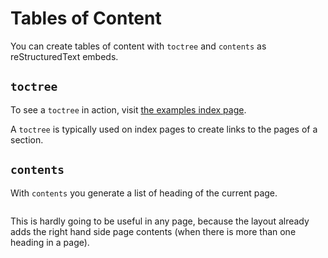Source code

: # Tables of Content

You can create tables of content with `toctree` and `contents` as reStructuredText embeds.

## `toctree`

To see a `toctree` in action, visit [the examples index page](./index.md).

A `toctree` is typically used on index pages to create links to the pages of a section.

## `contents`

With `contents` you generate a list of heading of the current page.

```{contents}

```

This is hardly going to be useful in any page, because the layout already adds the right hand side page contents (when there is more than one heading in a page).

**WHAT THIS TASK INVOLVES**
An answer that restates all the entries exactly and drops the images is what is needed.

**TASK ANSWER**
Source code

: # Tables of Content

You can create tables of content with `toctree` and `contents` as reStructuredText embeds.

## `toctree`

To see a `toctree` in action, visit [the examples index page](./index.md).

A `toctree` is typically used on index pages to create links to the pages of a section.

## `contents`

With `contents` you generate a list of heading of the current page.

```{contents}

```

This is hardly going to be useful in any page, because the layout already adds the right hand side page contents (when there is more than one heading in a page).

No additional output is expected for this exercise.